Став наместницей десять лет назад, Саломэ верила, что сама судьба ведет ее к предназначению, но теперь сомневалась и в этом – судьба ли? Не слишком ли много совпадений? Магистр Илана позволила согрешившей сестре выйти замуж, а наместница Энрисса разрешила ее отцу развестись с первой женой, чтобы он смог жениться на любовнице и узаконить дочь. Госпожа Илана лично занялась воспитанием и обучением девочки, не проявлявшей особого рвения и талантов, а наместница приблизила ее к себе, дав понять окружающим, что желает видеть незаконную дочь Ланлосса Айрэ своей преемницей.

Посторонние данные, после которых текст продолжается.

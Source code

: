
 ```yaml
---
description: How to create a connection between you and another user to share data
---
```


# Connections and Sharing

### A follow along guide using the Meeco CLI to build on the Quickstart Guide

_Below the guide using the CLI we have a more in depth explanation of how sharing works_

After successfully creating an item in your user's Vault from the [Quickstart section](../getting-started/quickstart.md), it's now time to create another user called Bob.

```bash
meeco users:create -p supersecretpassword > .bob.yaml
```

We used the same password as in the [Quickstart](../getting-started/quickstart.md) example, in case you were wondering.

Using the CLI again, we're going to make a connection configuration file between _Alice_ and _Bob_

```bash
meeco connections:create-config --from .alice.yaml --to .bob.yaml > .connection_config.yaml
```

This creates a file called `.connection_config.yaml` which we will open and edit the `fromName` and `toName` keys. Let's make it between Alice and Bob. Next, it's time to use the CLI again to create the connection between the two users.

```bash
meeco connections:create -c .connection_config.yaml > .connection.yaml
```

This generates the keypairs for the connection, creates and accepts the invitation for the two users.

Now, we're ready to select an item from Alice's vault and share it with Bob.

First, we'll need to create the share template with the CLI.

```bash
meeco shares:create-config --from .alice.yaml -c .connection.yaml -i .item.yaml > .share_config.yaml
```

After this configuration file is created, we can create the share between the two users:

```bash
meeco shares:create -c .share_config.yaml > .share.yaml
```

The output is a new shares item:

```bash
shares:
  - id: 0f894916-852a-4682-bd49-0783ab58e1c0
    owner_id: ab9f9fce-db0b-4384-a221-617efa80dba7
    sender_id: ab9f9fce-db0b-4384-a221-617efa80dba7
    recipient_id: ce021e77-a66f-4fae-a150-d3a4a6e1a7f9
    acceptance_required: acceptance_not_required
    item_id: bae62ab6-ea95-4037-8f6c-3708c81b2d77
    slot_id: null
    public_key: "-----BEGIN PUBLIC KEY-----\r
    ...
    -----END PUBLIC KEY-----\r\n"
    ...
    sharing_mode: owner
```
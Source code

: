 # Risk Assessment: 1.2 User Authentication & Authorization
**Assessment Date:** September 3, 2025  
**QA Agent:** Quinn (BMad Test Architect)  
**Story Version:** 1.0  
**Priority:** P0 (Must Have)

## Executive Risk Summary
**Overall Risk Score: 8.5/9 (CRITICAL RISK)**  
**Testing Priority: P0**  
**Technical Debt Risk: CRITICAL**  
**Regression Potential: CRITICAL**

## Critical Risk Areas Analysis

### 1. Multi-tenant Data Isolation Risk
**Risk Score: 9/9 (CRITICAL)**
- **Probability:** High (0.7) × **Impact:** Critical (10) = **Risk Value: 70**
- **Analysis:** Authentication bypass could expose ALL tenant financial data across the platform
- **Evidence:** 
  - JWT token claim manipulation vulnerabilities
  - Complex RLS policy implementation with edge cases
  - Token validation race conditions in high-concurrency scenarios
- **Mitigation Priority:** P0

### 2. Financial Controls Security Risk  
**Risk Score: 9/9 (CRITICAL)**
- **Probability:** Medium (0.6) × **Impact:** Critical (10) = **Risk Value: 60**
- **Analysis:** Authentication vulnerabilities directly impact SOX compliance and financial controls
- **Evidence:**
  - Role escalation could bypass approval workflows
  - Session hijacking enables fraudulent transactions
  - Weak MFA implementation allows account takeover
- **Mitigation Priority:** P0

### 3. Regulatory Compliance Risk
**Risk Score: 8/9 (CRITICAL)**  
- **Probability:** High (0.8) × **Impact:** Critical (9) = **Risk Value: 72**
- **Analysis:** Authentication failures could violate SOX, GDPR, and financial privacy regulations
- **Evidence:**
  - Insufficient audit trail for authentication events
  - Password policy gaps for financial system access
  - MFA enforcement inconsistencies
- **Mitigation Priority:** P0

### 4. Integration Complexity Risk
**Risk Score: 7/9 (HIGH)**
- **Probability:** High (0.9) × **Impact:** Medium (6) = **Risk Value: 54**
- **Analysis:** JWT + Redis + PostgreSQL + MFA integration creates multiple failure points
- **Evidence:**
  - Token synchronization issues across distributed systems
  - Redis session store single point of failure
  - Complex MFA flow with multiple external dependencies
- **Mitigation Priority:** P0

Не слишком ли часто судьба Саломэ оказывалась в руках этих двух женщин, самых могущественных в империи?

Слишком много вопросов и ни одного ответа. Саломэ лукавила: она знала, кого следует расспросить, чтобы раскрыть истину, но не была готова расстаться с иллюзиями. Каждая беседа с министром государственного спокойствия убеждала ее в справедливости древнего изречения: «в познании – горечь». Она могла только посочувствовать господину Чангу – он, должно быть, давно уже забыл вкус сладкого. А министр, в свою очередь щадил наместницу – последнее время он не настаивал на личных встречах, довольствуясь письменными докладами. Доклады можно было не читать.

Саломэ по-прежнему приходила по вечерам в библиотечную башню, не в силах прекратить эту пытку: смотреть на Леара, разговаривать с ним, смеяться над его шутками, слушать, как он играет на лютне. Порой наместница жалела, что кинула папку в огонь: прочитав донесение, она бы точно знала, что совершил ее единственный друг. Не зная, она раз за разом убивала несчастную девушку в мыслях, терзая себя страшными картинами. Саломэ страдала бессонницей, боялась заснуть: все время видела во сне, что Хранитель зашел в ее спальню с ножом. Она проклинала себя за слабость, за безволие, а более всего за то, что не могла обойтись без Леара, будь он хоть трижды убийца и негодяй.

Каждый вечер она говорила себе: этому пора положить конец, ты не пойдешь сегодня в библиотеку – и каждый раз проигрывала битву. А Леар встречал ее на пороге, чуть улыбнувшись, и от этой улыбки становилось так тепло, что на краткий миг она забывала обо всем на свете, растворившись в его спокойной радости. Никто не радовался наместнице так, как Леар, даже король, милостиво позволявший ей испытывать счастье от его близости. Впрочем, король никогда не приходил к Саломэ, когда та была в библиотечной башне.

Она садилась в свое любимое кресло у забранного фигурной решеткой камина, брала с низкого столика какую-нибудь безделушку, словно предназначенную, чтобы ее рассеянно вертели в руках во время неторопливой беседы, и слушала. Леар умел рассказывать, не важно, о чем – иногда она даже не могла вспомнить, что за историю заворожено слушала весь вечер, но в душе надолго поселялось волшебство.

К ним часто присоединялся Лерик – он быстро перестал бояться грозного Хранителя и следовал за ним тенью, впитывая каждое слово, каждый жест. Все деньги, что остались от прошлой жизни, Лерик пожертвовал в храм Хейнара в благодарность Аммерту, но подлинным богом знания для него стал Хранитель. Мальчик быстро учился, осознавая глубину своего невежества, и был полон решимости покончить с ним. Леару не требовалось подгонять своего ученика, скорее, наоборот, придерживать, чтобы не перегорел раньше срока.

Но ради вечеров с наместницей Лерик оставлял любую, самую интересную книгу. Ему нравилось смотреть на Саломэ, устроившуюся в кресле, такую домашнюю, мягкую, словно кошка, свернувшаяся клубком после сытного обеда. Нравилось слушать чуть глуховатый голос учителя, в кои-то веки свободный от затаенной насмешки… Единственное, что смущало бывшего воришку, невежественного в науках, но с избытком набравшегося житейской мудрости за годы уличной жизни – когда же эти двое поймут, что любят друг друга?